Ketika tahun 1986 diadakan pemilihan Hukum Tua, maka tampillah Joutje Mengko sebagai pemenangnya. Pada masa ini telah diadakan pembebasan lahan untuk ladang pekuburan yang baru dengan luas kurang lebih 1 Ha dan juga pengadaan lahan untuk Stadion Mini dengan luas kurang lebih 1 Ha. Pada tahun 1994 dibangun stadion "Simaru Siendo" yang diresmikan oleh Bupati Minahasa yaitu Drs. Karel L. Senduk pada tanggal 25 Juni 1994. Pada saat pemilihan Hukum Tua tahun 1994, untuk pertama kalinya Desa Watudambo dipimpin oleh seorang perempuan, Corlien Mekel, dan dijalani hingga 8 tahun.

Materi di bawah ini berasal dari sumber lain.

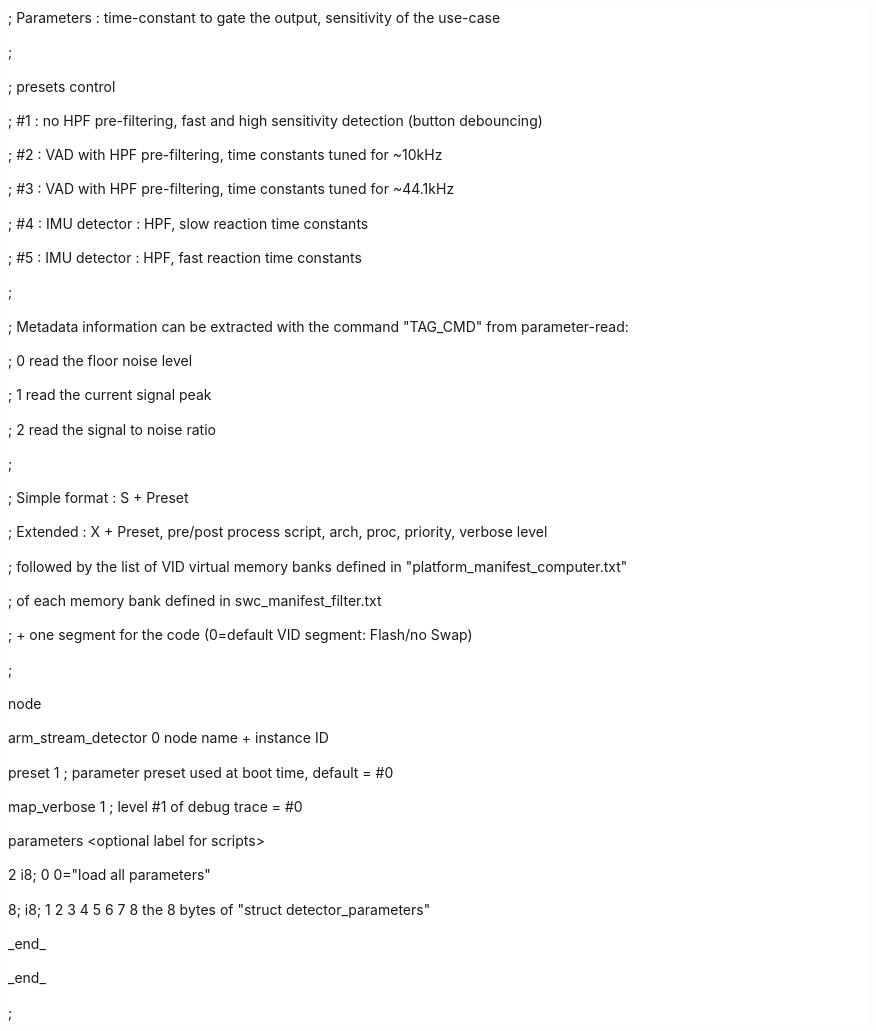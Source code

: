 ; Parameters : time-constant to gate the output, sensitivity of the
use-case

;

; presets control

; #1 : no HPF pre-filtering, fast and high sensitivity detection (button
debouncing)

; #2 : VAD with HPF pre-filtering, time constants tuned for \~10kHz

; #3 : VAD with HPF pre-filtering, time constants tuned for \~44.1kHz

; #4 : IMU detector : HPF, slow reaction time constants

; #5 : IMU detector : HPF, fast reaction time constants

;

; Metadata information can be extracted with the command \"TAG_CMD\"
from parameter-read:

; 0 read the floor noise level

; 1 read the current signal peak

; 2 read the signal to noise ratio

;

; Simple format : S + Preset

; Extended : X + Preset, pre/post process script, arch, proc, priority,
verbose level

; followed by the list of VID virtual memory banks defined in
\"platform_manifest_computer.txt\"

; of each memory bank defined in swc_manifest_filter.txt

; + one segment for the code (0=default VID segment: Flash/no Swap)

;

node

arm_stream_detector 0 node name + instance ID

preset 1 ; parameter preset used at boot time, default = #0

map_verbose 1 ; level #1 of debug trace = #0

parameters \<optional label for scripts\>

2 i8; 0 0=\"load all parameters\"

8; i8; 1 2 3 4 5 6 7 8 the 8 bytes of \"struct detector_parameters\"

\_end\_

\_end\_

;
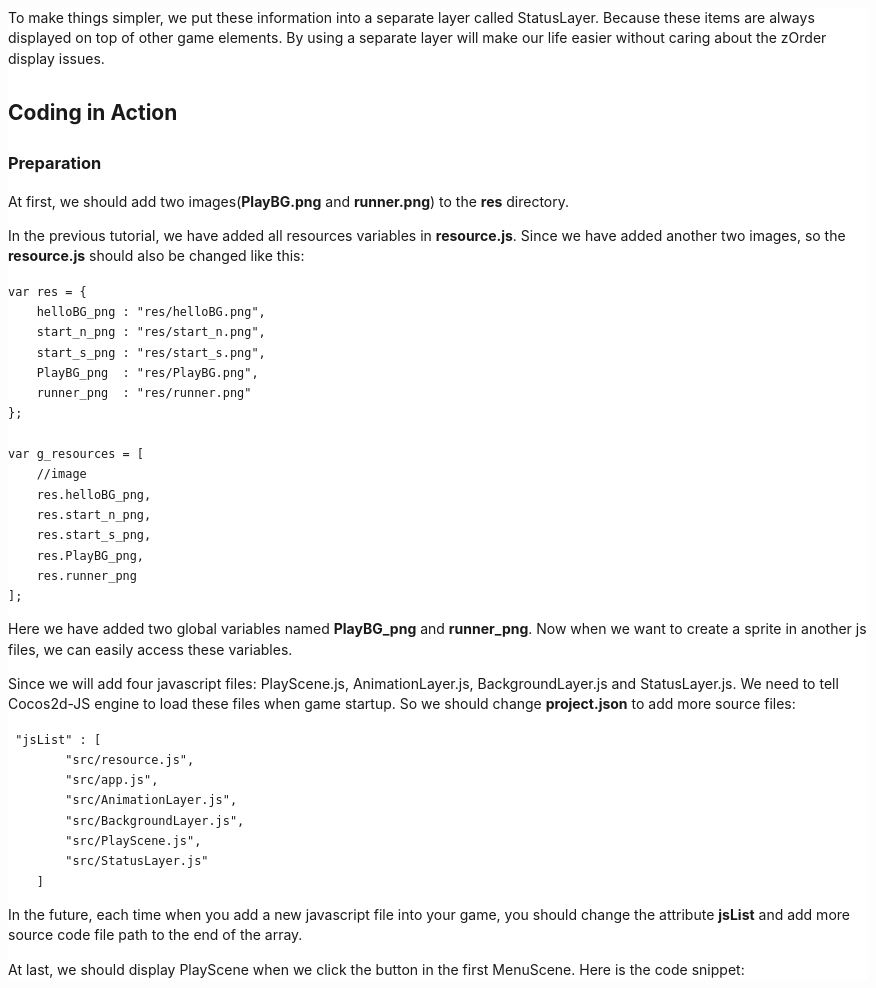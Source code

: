 To make things simpler, we put these information into a separate layer called StatusLayer. Because these items are always displayed on top of other game elements. By using a separate layer will make our life easier without caring about the zOrder display issues.

## Coding in Action

### Preparation

At first, we should add two images(**PlayBG.png** and **runner.png**) to the **res** directory.

In the previous tutorial, we have added all resources variables in **resource.js**. Since we have added another two images, so the **resource.js** should also be changed like this:

```
var res = {
    helloBG_png : "res/helloBG.png",
    start_n_png : "res/start_n.png",
    start_s_png : "res/start_s.png",
    PlayBG_png  : "res/PlayBG.png",
    runner_png  : "res/runner.png"
};

var g_resources = [
    //image
    res.helloBG_png,
    res.start_n_png,
    res.start_s_png,
    res.PlayBG_png,
    res.runner_png
];
``` 

Here we have added two global variables named **PlayBG_png** and **runner_png**. Now when we want to create a sprite in another js files, we can easily access these variables.

Since we will add four javascript files: PlayScene.js, AnimationLayer.js, BackgroundLayer.js and StatusLayer.js.  We need to tell Cocos2d-JS engine to load these files when game startup. So we should change **project.json** to add more source files:

```
 "jsList" : [
        "src/resource.js",
        "src/app.js",
        "src/AnimationLayer.js",
        "src/BackgroundLayer.js",
        "src/PlayScene.js",
        "src/StatusLayer.js"
    ]
```

In the future, each time when you add a new javascript file into your game, you should change the attribute **jsList** and add more source code file path to the end of the array.

At last, we should display PlayScene when we click the button in the first MenuScene. Here is the code snippet:
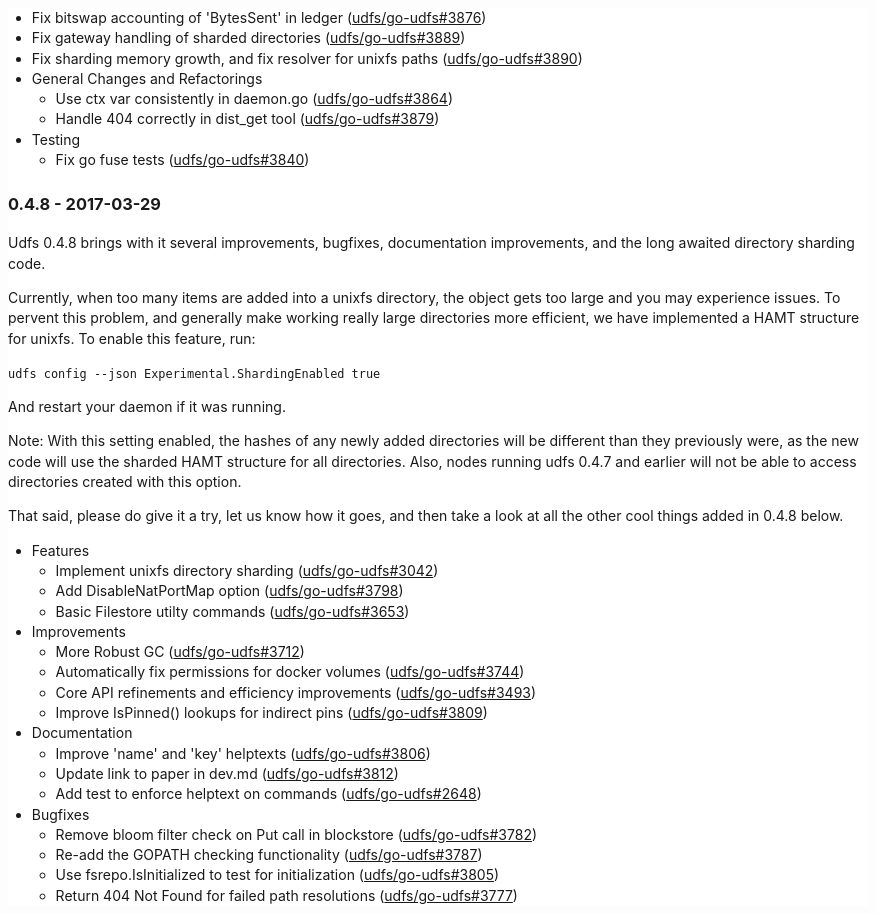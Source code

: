   - Fix bitswap accounting of 'BytesSent' in ledger ([udfs/go-udfs#3876](https://github.com/udfs/go-udfs/pull/3876))
  - Fix gateway handling of sharded directories ([udfs/go-udfs#3889](https://github.com/udfs/go-udfs/pull/3889))
  - Fix sharding memory growth, and fix resolver for unixfs paths ([udfs/go-udfs#3890](https://github.com/udfs/go-udfs/pull/3890))
- General Changes and Refactorings
  - Use ctx var consistently in daemon.go ([udfs/go-udfs#3864](https://github.com/udfs/go-udfs/pull/3864))
  - Handle 404 correctly in dist_get tool ([udfs/go-udfs#3879](https://github.com/udfs/go-udfs/pull/3879))
- Testing
  - Fix go fuse tests ([udfs/go-udfs#3840](https://github.com/udfs/go-udfs/pull/3840))

### 0.4.8 - 2017-03-29

Udfs 0.4.8 brings with it several improvements, bugfixes, documentation
improvements, and the long awaited directory sharding code.

Currently, when too many items are added into a unixfs directory, the object
gets too large and you may experience issues. To pervent this problem, and
generally make working really large directories more efficient, we have
implemented a HAMT structure for unixfs. To enable this feature, run:
```
udfs config --json Experimental.ShardingEnabled true
```

And restart your daemon if it was running.

Note: With this setting enabled, the hashes of any newly added directories will
be different than they previously were, as the new code will use the sharded
HAMT structure for all directories. Also, nodes running udfs 0.4.7 and earlier
will not be able to access directories created with this option.

That said, please do give it a try, let us know how it goes, and then take a
look at all the other cool things added in 0.4.8 below.

- Features
	- Implement unixfs directory sharding ([udfs/go-udfs#3042](https://github.com/udfs/go-udfs/pull/3042))
	- Add DisableNatPortMap option ([udfs/go-udfs#3798](https://github.com/udfs/go-udfs/pull/3798))
	- Basic Filestore utilty commands ([udfs/go-udfs#3653](https://github.com/udfs/go-udfs/pull/3653))
- Improvements
	- More Robust GC ([udfs/go-udfs#3712](https://github.com/udfs/go-udfs/pull/3712))
	- Automatically fix permissions for docker volumes ([udfs/go-udfs#3744](https://github.com/udfs/go-udfs/pull/3744))
	- Core API refinements and efficiency improvements ([udfs/go-udfs#3493](https://github.com/udfs/go-udfs/pull/3493))
	- Improve IsPinned() lookups for indirect pins ([udfs/go-udfs#3809](https://github.com/udfs/go-udfs/pull/3809))
- Documentation
	- Improve 'name' and 'key' helptexts ([udfs/go-udfs#3806](https://github.com/udfs/go-udfs/pull/3806))
	- Update link to paper in dev.md ([udfs/go-udfs#3812](https://github.com/udfs/go-udfs/pull/3812))
	- Add test to enforce helptext on commands ([udfs/go-udfs#2648](https://github.com/udfs/go-udfs/pull/2648))
- Bugfixes
	- Remove bloom filter check on Put call in blockstore ([udfs/go-udfs#3782](https://github.com/udfs/go-udfs/pull/3782))
	- Re-add the GOPATH checking functionality ([udfs/go-udfs#3787](https://github.com/udfs/go-udfs/pull/3787))
	- Use fsrepo.IsInitialized to test for initialization ([udfs/go-udfs#3805](https://github.com/udfs/go-udfs/pull/3805))
	- Return 404 Not Found for failed path resolutions ([udfs/go-udfs#3777](https://github.com/udfs/go-udfs/pull/3777))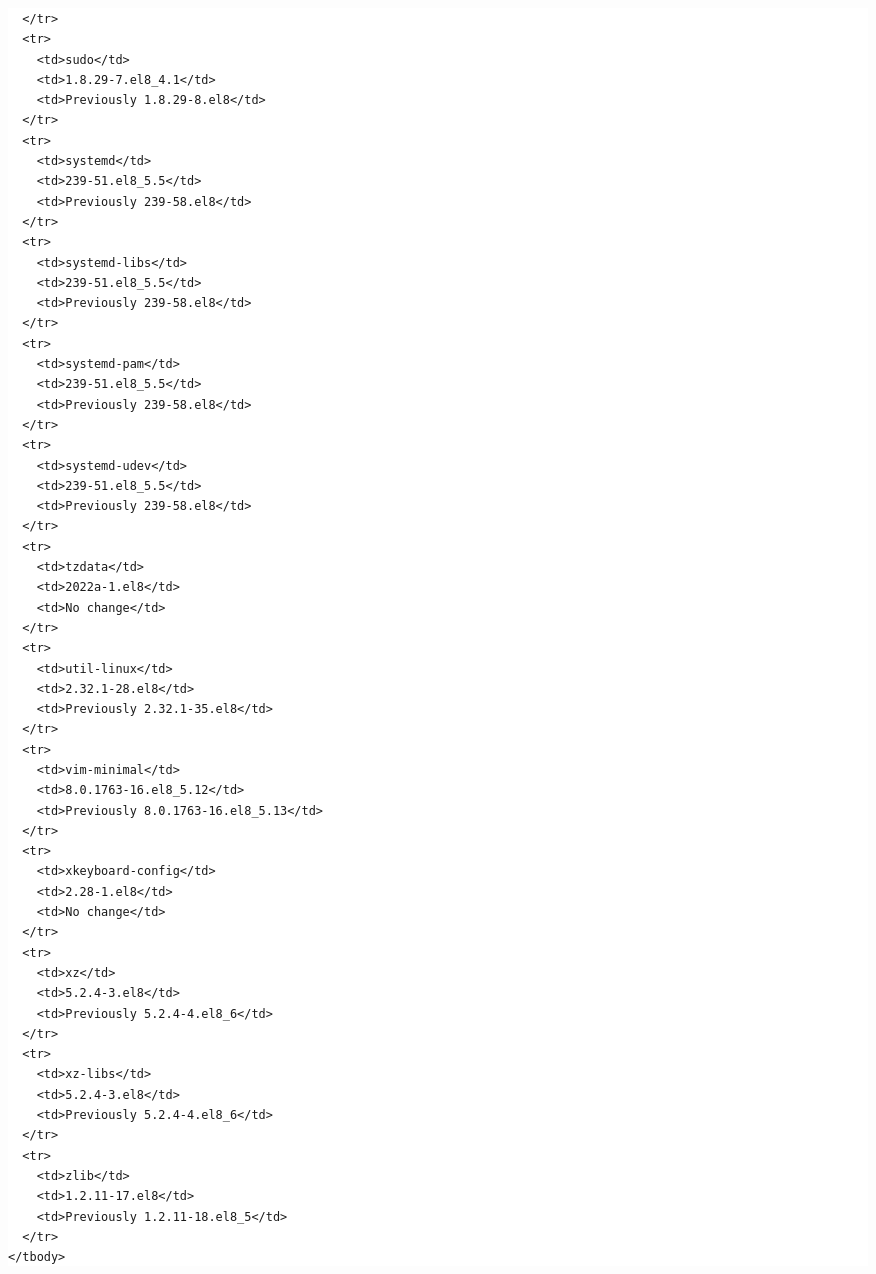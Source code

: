      </tr>
      <tr>
        <td>sudo</td>
        <td>1.8.29-7.el8_4.1</td>
        <td>Previously 1.8.29-8.el8</td>
      </tr>
      <tr>
        <td>systemd</td>
        <td>239-51.el8_5.5</td>
        <td>Previously 239-58.el8</td>
      </tr>
      <tr>
        <td>systemd-libs</td>
        <td>239-51.el8_5.5</td>
        <td>Previously 239-58.el8</td>
      </tr>
      <tr>
        <td>systemd-pam</td>
        <td>239-51.el8_5.5</td>
        <td>Previously 239-58.el8</td>
      </tr>
      <tr>
        <td>systemd-udev</td>
        <td>239-51.el8_5.5</td>
        <td>Previously 239-58.el8</td>
      </tr>
      <tr>
        <td>tzdata</td>
        <td>2022a-1.el8</td>
        <td>No change</td>
      </tr>
      <tr>
        <td>util-linux</td>
        <td>2.32.1-28.el8</td>
        <td>Previously 2.32.1-35.el8</td>
      </tr>
      <tr>
        <td>vim-minimal</td>
        <td>8.0.1763-16.el8_5.12</td>
        <td>Previously 8.0.1763-16.el8_5.13</td>
      </tr>
      <tr>
        <td>xkeyboard-config</td>
        <td>2.28-1.el8</td>
        <td>No change</td>
      </tr>
      <tr>
        <td>xz</td>
        <td>5.2.4-3.el8</td>
        <td>Previously 5.2.4-4.el8_6</td>
      </tr>
      <tr>
        <td>xz-libs</td>
        <td>5.2.4-3.el8</td>
        <td>Previously 5.2.4-4.el8_6</td>
      </tr>
      <tr>
        <td>zlib</td>
        <td>1.2.11-17.el8</td>
        <td>Previously 1.2.11-18.el8_5</td>
      </tr>
    </tbody>
</table>
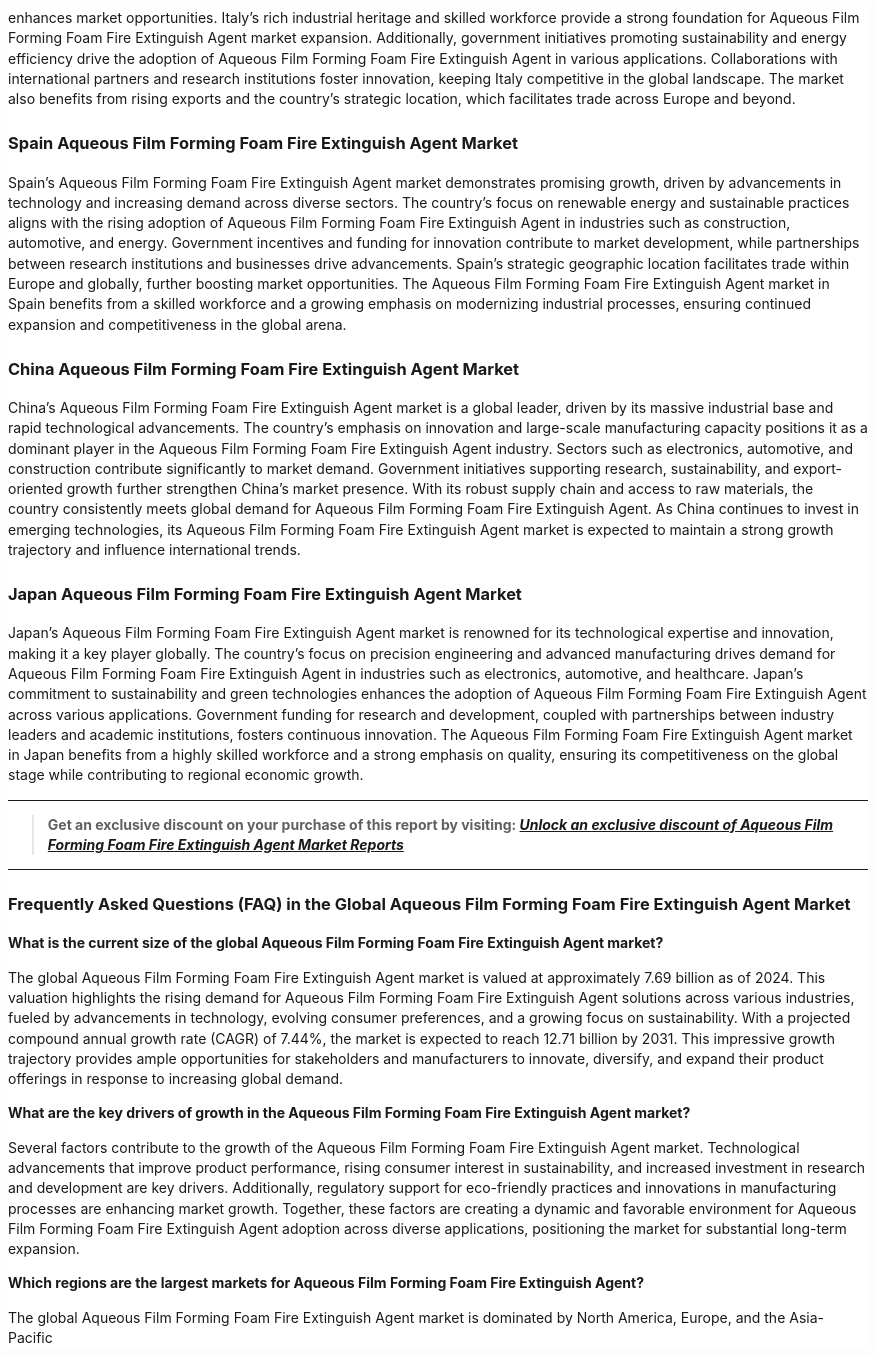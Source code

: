 enhances market opportunities. Italy&rsquo;s rich industrial heritage and skilled workforce provide a strong foundation for Aqueous Film Forming Foam Fire Extinguish Agent market expansion. Additionally, government initiatives promoting sustainability and energy efficiency drive the adoption of Aqueous Film Forming Foam Fire Extinguish Agent in various applications. Collaborations with international partners and research institutions foster innovation, keeping Italy competitive in the global landscape. The market also benefits from rising exports and the country&rsquo;s strategic location, which facilitates trade across Europe and beyond.</p><h3>Spain Aqueous Film Forming Foam Fire Extinguish Agent Market</h3><p>Spain&rsquo;s Aqueous Film Forming Foam Fire Extinguish Agent market demonstrates promising growth, driven by advancements in technology and increasing demand across diverse sectors. The country&rsquo;s focus on renewable energy and sustainable practices aligns with the rising adoption of Aqueous Film Forming Foam Fire Extinguish Agent in industries such as construction, automotive, and energy. Government incentives and funding for innovation contribute to market development, while partnerships between research institutions and businesses drive advancements. Spain&rsquo;s strategic geographic location facilitates trade within Europe and globally, further boosting market opportunities. The Aqueous Film Forming Foam Fire Extinguish Agent market in Spain benefits from a skilled workforce and a growing emphasis on modernizing industrial processes, ensuring continued expansion and competitiveness in the global arena.</p><h3>China Aqueous Film Forming Foam Fire Extinguish Agent Market</h3><p>China&rsquo;s Aqueous Film Forming Foam Fire Extinguish Agent market is a global leader, driven by its massive industrial base and rapid technological advancements. The country&rsquo;s emphasis on innovation and large-scale manufacturing capacity positions it as a dominant player in the Aqueous Film Forming Foam Fire Extinguish Agent industry. Sectors such as electronics, automotive, and construction contribute significantly to market demand. Government initiatives supporting research, sustainability, and export-oriented growth further strengthen China&rsquo;s market presence. With its robust supply chain and access to raw materials, the country consistently meets global demand for Aqueous Film Forming Foam Fire Extinguish Agent. As China continues to invest in emerging technologies, its Aqueous Film Forming Foam Fire Extinguish Agent market is expected to maintain a strong growth trajectory and influence international trends.</p><h3>Japan Aqueous Film Forming Foam Fire Extinguish Agent Market</h3><p>Japan&rsquo;s Aqueous Film Forming Foam Fire Extinguish Agent market is renowned for its technological expertise and innovation, making it a key player globally. The country&rsquo;s focus on precision engineering and advanced manufacturing drives demand for Aqueous Film Forming Foam Fire Extinguish Agent in industries such as electronics, automotive, and healthcare. Japan&rsquo;s commitment to sustainability and green technologies enhances the adoption of Aqueous Film Forming Foam Fire Extinguish Agent across various applications. Government funding for research and development, coupled with partnerships between industry leaders and academic institutions, fosters continuous innovation. The Aqueous Film Forming Foam Fire Extinguish Agent market in Japan benefits from a highly skilled workforce and a strong emphasis on quality, ensuring its competitiveness on the global stage while contributing to regional economic growth.</p><hr /><blockquote><p><strong>Get an exclusive discount on your purchase of this report by visiting: <em><a href="://marketresearchpulse.com/ask-for-discount/106185?utm_source=Github&amp;utm_medium=0111">Unlock an exclusive discount of Aqueous Film Forming Foam Fire Extinguish Agent Market Reports</a></em>&nbsp;</strong></p></blockquote><hr /><h3>Frequently Asked Questions (FAQ) in the Global Aqueous Film Forming Foam Fire Extinguish Agent Market</h3><p><strong>What is the current size of the global Aqueous Film Forming Foam Fire Extinguish Agent market?</strong></p><p>The global Aqueous Film Forming Foam Fire Extinguish Agent market is valued at approximately 7.69 billion as of 2024. This valuation highlights the rising demand for Aqueous Film Forming Foam Fire Extinguish Agent solutions across various industries, fueled by advancements in technology, evolving consumer preferences, and a growing focus on sustainability. With a projected compound annual growth rate (CAGR) of 7.44%, the market is expected to reach 12.71 billion by 2031. This impressive growth trajectory provides ample opportunities for stakeholders and manufacturers to innovate, diversify, and expand their product offerings in response to increasing global demand.</p><p><strong>What are the key drivers of growth in the Aqueous Film Forming Foam Fire Extinguish Agent market?</strong></p><p>Several factors contribute to the growth of the Aqueous Film Forming Foam Fire Extinguish Agent market. Technological advancements that improve product performance, rising consumer interest in sustainability, and increased investment in research and development are key drivers. Additionally, regulatory support for eco-friendly practices and innovations in manufacturing processes are enhancing market growth. Together, these factors are creating a dynamic and favorable environment for Aqueous Film Forming Foam Fire Extinguish Agent adoption across diverse applications, positioning the market for substantial long-term expansion.</p><p><strong>Which regions are the largest markets for Aqueous Film Forming Foam Fire Extinguish Agent?</strong></p><p>The global Aqueous Film Forming Foam Fire Extinguish Agent market is dominated by North America, Europe, and the Asia-Pacific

Joutje Mengko untuk kedua kalinya terpilih sebagai Hukum Tua pada pemilihan tahun 2003.
Pada tahun 2007 telah dihibahkan tanah stadion kepada Dinas Pendidikan dan Kebudayaan Minahasa Utara dengan luas lebih dari 7.000 m² untuk pembangunan SMP Negeri 3 Kauditan di Watudambo yang disetujui oleh BPD serta masyarakat pada masa itu. Perkembangan penduduk yang semakin pesat telah membuat Desa Watudambo layak untuk dimekarkan. Pada tahun 2008, seiring dengan masa jabatan Joutje Mengko yang segera berakhir, akhirnya Desa Watudambo dibagi dua desa, dengan Surat Keputusan Bupati Nomor 68 Tahun 2008 tanggal 17 Maret 2008 yang didukung oleh Keputusan Dewan Perwakilan Rakyat Daerah Kabupaten Minahasa Utara Nomor 2 Tahun 2008 tanggal 26 Pebruari 2008 yang menyetujui tujuh desa pemekaran termasuk Watudambo Dua. Pemekaran ini dibagi di bagian timur tetap dengan nama Watudambo dan di sebelah barat menjadi Watudambo Dua.
Sebagai Penjabat Hukum Tua di Watudambo adalah Frans Longdong yang dijabat hingga akhir Tahun 2009 akibat meninggal dunia. Januari 2010 hingga Maret 2010 Penjabat Hukum Tua dipercayakan kepada Maxmillian Lumempouw yang bertugas penting untuk mengadakan Pemilihan Hukum Tua tahun 2010 yang dalam pemilihan tersebut menghasilkan Maxy Herman Mawuntu sebagai Hukum Tua terpilih yang dijabat selama 6 Tahun hingga Tahun 2016. Dalam Tahun 2016, pemilihan Hukum Tua di Kabupaten Minahasa Utara dilaksanakan serentak dan untuk mengisi kekosongan jabatan Hukum Tua yang ditinggalkan oleh Maxy Herman Mawuntu pada bulan Maret 2016. Maka ditunjuk Herman Mengko, SIP, MSi yang merupakan sekretaris Kecamatan Kauditan sebagai Penjabat Hukum Tua, sekaligus mempersiapkan pelaksanaan Pemilihan Hukum Tua di Desa Watudambo. Pemilihan Hukum Tua Tahun tanggal 3 Mei 2016 menghasilkan Merry Tumatar sebagai Hukum Tua terpilih untuk periode hingga tahun 2022 dan dilantik oleh Bupati Vonnie Anneke Panambunan di Kantor Bupati pada tanggal 12 Mei 2016.